PROBLEM DETAILS |
Your answer should consist of each line from the data below that contains "communication".

Stored data
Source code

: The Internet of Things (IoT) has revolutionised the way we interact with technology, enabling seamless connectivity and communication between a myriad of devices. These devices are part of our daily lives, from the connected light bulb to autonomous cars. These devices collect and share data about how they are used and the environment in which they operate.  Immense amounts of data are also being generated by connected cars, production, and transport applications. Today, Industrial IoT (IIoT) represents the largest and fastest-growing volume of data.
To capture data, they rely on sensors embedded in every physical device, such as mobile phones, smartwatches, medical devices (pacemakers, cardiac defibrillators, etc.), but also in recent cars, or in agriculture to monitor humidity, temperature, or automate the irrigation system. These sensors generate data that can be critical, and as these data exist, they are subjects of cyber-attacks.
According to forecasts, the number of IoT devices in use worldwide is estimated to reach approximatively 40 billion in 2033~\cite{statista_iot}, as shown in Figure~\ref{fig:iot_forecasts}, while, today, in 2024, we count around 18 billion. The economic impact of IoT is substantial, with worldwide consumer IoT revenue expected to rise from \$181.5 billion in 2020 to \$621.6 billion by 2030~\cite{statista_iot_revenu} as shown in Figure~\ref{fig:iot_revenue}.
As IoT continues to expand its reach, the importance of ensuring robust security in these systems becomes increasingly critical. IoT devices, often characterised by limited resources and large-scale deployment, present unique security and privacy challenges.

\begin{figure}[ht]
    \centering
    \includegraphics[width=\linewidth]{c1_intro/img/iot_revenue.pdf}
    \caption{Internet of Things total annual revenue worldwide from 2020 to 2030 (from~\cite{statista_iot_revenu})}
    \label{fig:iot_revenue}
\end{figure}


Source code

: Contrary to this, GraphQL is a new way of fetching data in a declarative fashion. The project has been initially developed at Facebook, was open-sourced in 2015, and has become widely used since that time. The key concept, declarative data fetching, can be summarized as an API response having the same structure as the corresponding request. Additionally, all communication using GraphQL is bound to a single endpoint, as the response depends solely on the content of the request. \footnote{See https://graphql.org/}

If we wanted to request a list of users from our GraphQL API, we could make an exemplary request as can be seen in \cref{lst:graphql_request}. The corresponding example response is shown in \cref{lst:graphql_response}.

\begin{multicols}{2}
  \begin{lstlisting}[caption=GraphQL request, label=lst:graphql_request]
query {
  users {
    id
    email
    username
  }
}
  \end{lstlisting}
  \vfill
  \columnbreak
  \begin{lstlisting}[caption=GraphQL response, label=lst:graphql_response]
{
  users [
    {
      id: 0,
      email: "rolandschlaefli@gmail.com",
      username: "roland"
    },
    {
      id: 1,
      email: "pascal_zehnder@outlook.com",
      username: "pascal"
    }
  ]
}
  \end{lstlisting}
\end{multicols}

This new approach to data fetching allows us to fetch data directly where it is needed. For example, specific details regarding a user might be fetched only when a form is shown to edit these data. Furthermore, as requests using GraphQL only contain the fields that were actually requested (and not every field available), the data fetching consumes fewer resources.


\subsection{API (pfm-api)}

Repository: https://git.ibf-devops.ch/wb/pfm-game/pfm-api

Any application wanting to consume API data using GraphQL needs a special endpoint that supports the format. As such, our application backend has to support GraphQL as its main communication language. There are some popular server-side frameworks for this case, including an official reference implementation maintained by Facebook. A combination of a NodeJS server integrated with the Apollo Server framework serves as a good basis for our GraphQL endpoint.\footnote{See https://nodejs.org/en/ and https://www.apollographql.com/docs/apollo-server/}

YOUR RESPONSE |
: The Internet of Things (IoT) has revolutionised the way we interact with technology, enabling seamless connectivity and communication between a myriad of devices. These devices are part of our daily lives, from the connected light bulb to autonomous cars. These devices collect and share data about how they are used and the environment in which they operate.  Immense amounts of data are also being generated by connected cars, production, and transport applications. Today, Industrial IoT (IIoT) represents the largest and fastest-growing volume of data.
: Contrary to this, GraphQL is a new way of fetching data in a declarative fashion. The project has been initially developed at Facebook, was open-sourced in 2015, and has become widely used since that time. The key concept, declarative data fetching, can be summarized as an API response having the same structure as the corresponding request. Additionally, all communication using GraphQL is bound to a single endpoint, as the response depends solely on the content of the request. \footnote{See https://graphql.org/}
Any application wanting to consume API data using GraphQL needs a special endpoint that supports the format. As such, our application backend has to support GraphQL as its main communication language. There are some popular server-side frameworks for this case, including an official reference implementation maintained by Facebook. A combination of a NodeJS server integrated with the Apollo Server framework serves as a good basis for our GraphQL endpoint.\footnote{See https://nodejs.org/en/ and https://www.apollographql.com/docs/apollo-server/}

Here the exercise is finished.